Date of Award

2003

Degree Type

Thesis

Degree Name

Master of Arts (MA)

Department

Music Criticism

Supervisor

Paul Rapoport

Language

English

Abstract

It is essential that Canadian ethnic music multiplicities be recognized within intercultural, intracultural and transcultural contexts and to acknowledge that categories of social class, race, ethnoculture and gender are influenced by geographic location, historical location and opportunity. Women musicians, such as Cathy Babyak (On-Yon Taiko), Brenda MacIntyre (Spirit Wind) and Zainab Amadahy (Spirit Wind), inhabit multiple spaces as a result of their historical and political heritage, their familial history and their social and economic environment. Experiencing the music-making of these women, hearing their words and expanding my understanding of their music through emic sources gave me the tools to develop a theoretical approach to articulate their standpoint.
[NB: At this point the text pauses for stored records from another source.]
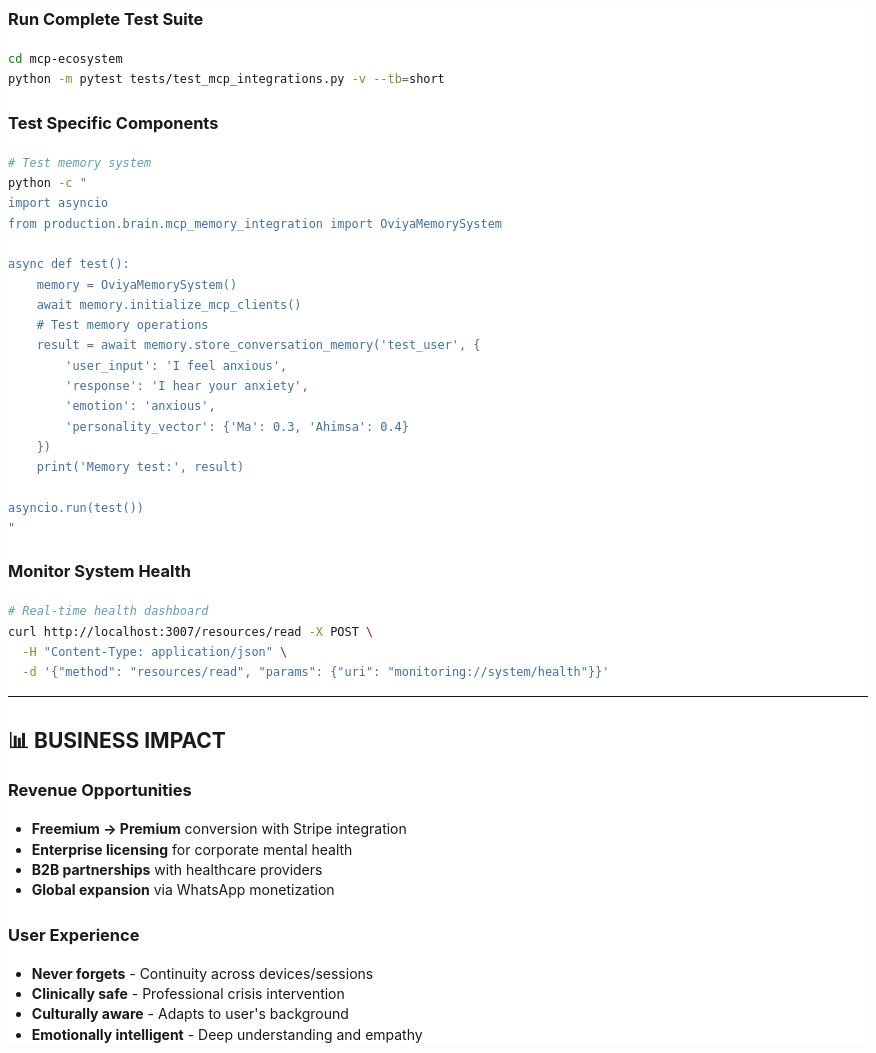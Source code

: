 ### **Run Complete Test Suite**
```bash
cd mcp-ecosystem
python -m pytest tests/test_mcp_integrations.py -v --tb=short
```

### **Test Specific Components**
```bash
# Test memory system
python -c "
import asyncio
from production.brain.mcp_memory_integration import OviyaMemorySystem

async def test():
    memory = OviyaMemorySystem()
    await memory.initialize_mcp_clients()
    # Test memory operations
    result = await memory.store_conversation_memory('test_user', {
        'user_input': 'I feel anxious',
        'response': 'I hear your anxiety',
        'emotion': 'anxious',
        'personality_vector': {'Ma': 0.3, 'Ahimsa': 0.4}
    })
    print('Memory test:', result)

asyncio.run(test())
"
```

### **Monitor System Health**
```bash
# Real-time health dashboard
curl http://localhost:3007/resources/read -X POST \
  -H "Content-Type: application/json" \
  -d '{"method": "resources/read", "params": {"uri": "monitoring://system/health"}}'
```

---

## 📊 BUSINESS IMPACT

### **Revenue Opportunities**
- **Freemium → Premium** conversion with Stripe integration
- **Enterprise licensing** for corporate mental health
- **B2B partnerships** with healthcare providers
- **Global expansion** via WhatsApp monetization

### **User Experience**
- **Never forgets** - Continuity across devices/sessions
- **Clinically safe** - Professional crisis intervention
- **Culturally aware** - Adapts to user's background
- **Emotionally intelligent** - Deep understanding and empathy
In this thesis, I employ transcultural standpoint and other methodological approaches to understand how these women inhabit multiple spaces. In particular, transcultural standpoint, as a tool, enables me to problematize and explicate everyday life and the influence of music-making in order to determine how Babyak, MacIntyre and Amadahy communicate the social relations that they experience and how the values of their communities and heritages enter into, complement, complicate and shape the structure and organization of their musicmaking. Elements of these value systems are discovered through an analysis of three songs: "Hiryu Sandan Gaeshi," 'co-composed' by On-Yon Taiko, "Love Peace Reflections" by Brenda MacIntyre and "Celebrating Red & Black" by Zainab Amadahy.